Adiabatic compression of ideal diatomic gas

[Fizz_Geek]

Homework Statement

An ideal diatomic gas, with rotation but no oscillation, undergoes an adiabatic compression. Its initial pressure and volume are 1.9 atm and 0.30 m3. It's final pressure is 2.9 atm. How much work is done by the gas?

P₀ = 1.9 atm = 1.93e5 Pa
V₀ = 0.30 m³
P = 2.9 atm = 2.94e5 Pa

Homework Equations

PV^γ=P₀V₀^γ

Where γ = C_P/C_V

And for an ideal diatomic gas, we have:

γ=$\frac{7}{5}$

The Attempt at a Solution

W = $\int$P dV
= $\int$ P₀(V₀/V)^{$\frac{7}{5}$} dV
= P₀V₀^{$\frac{7}{5}$}(V^{$\frac{-2}{5}$}-V₀^{$\frac{-2}{5}$})/($\frac{-2}{5}$)

Then we can solve for V from the adiabatic condition, since we were given the final pressure:

PV^γ=P₀V₀^γ

Plugging in the values, I get:

V = 0.22 m³

Then, plugging this value into the work equation, I get:

W = -1.85e5 J or 185 kJ of work done by the gas.

Sorry about my notation, I'm new to LaTex. So, did I do this right?

Thanks in advance.

 

[rude man]

I did not get your answer.

But if I may:

pV^γ = c = p₁V₁^γ

W = ∫pdV = ∫(c/V^γ)dV = c∫V^-γdV with your limits (I also got V₂ = 0.22).

Also, the work done BY the gas must be a negative number.

 

[Fizz_Geek]

That's what I was trying to do, but my calculator died, so I was using the graphing calculator app on my phone.

Did you get c = 3.577e4 ?

Then W = - 19 kJ ?

If not, can you just tell me if the method is correct or not? Did I use the right value of gamma and the right equations?

Thanks again!

 

[rude man]

That's what I was trying to do, but my calculator died, so I was using the graphing calculator app on my phone.

Did you get c = 3.577e4 ? Yes.

Then W = - 19 kJ ? Yes!

If not, can you just tell me if the method is correct or not? Did I use the right value of gamma and the right equations?

Thanks again!

EDIT:
see above .
You did fine, it was my goof.

I didn't double-check you value of γ though.

 

[Fizz_Geek]

Oh!

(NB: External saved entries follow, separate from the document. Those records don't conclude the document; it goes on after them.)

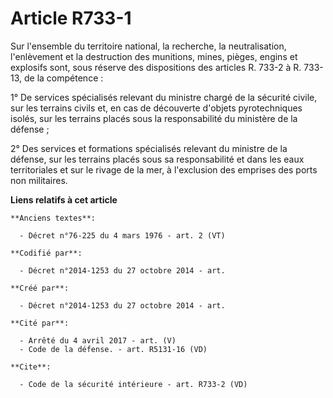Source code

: # Article R733-1

Sur l'ensemble du territoire national, la recherche, la neutralisation, l'enlèvement et la destruction des munitions, mines,
pièges, engins et explosifs sont, sous réserve des dispositions des articles R. 733-2 à R. 733-13, de la compétence : 

1° De services spécialisés relevant du ministre chargé de la sécurité civile, sur les terrains civils et, en cas de
découverte d'objets pyrotechniques isolés, sur les terrains placés sous la responsabilité du ministère de la défense ; 

2° Des services et formations spécialisés relevant du ministre de la défense, sur les terrains placés sous sa responsabilité
et dans les eaux territoriales et sur le rivage de la mer, à l'exclusion des emprises des ports non militaires.

**Liens relatifs à cet article**

	**Anciens textes**:

	  - Décret n°76-225 du 4 mars 1976 - art. 2 (VT)

	**Codifié par**:

	  - Décret n°2014-1253 du 27 octobre 2014 - art.

	**Créé par**:

	  - Décret n°2014-1253 du 27 octobre 2014 - art.

	**Cité par**:

	  - Arrêté du 4 avril 2017 - art. (V)
	  - Code de la défense. - art. R5131-16 (VD)

	**Cite**:

	  - Code de la sécurité intérieure - art. R733-2 (VD)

Thanks very much for your time!

 

[Andrew Mason]

There is an easier way to do this using $TV^{(\gamma-1)} = PV^{\gamma}/nR = \text{constant}$ to find an expression for ΔT and then use $\Delta U = nC_v\Delta T = W$ (adiabatic) to find W.

AM

 

[rude man]

There is an easier way to do this using $TV^{(\gamma-1)} = PV^{\gamma}/nR = \text{constant}$ to find the change in temperature and then $\Delta U = nC_v\Delta T = W$ (adiabatic) to find W.

AM

I didn't think ΔU = C_VdT was covered in an intro physics course, then I found it in my Resnick & Halliday ...

Good thought!

 

[Fizz_Geek]

Actually, that formula is in my intro book. But how would I use it here? I don't have the value of n.

 

[rude man]

Actually, that formula is in my intro book. But how would I use it here? I don't have the value of n.

Don't need it.

T1 = p1V1/nR
T2 = p2V2/nR
ΔT = T2 - T1 = (1/n)(p2V2 - p1V1)/R
ΔU = nc_vΔT = W; the n 's cancel out.
c_v is the molar specific heat at const. volume. R is the universal gas constant.

 

[Fizz_Geek]

Oh! Okay, thanks for all your help!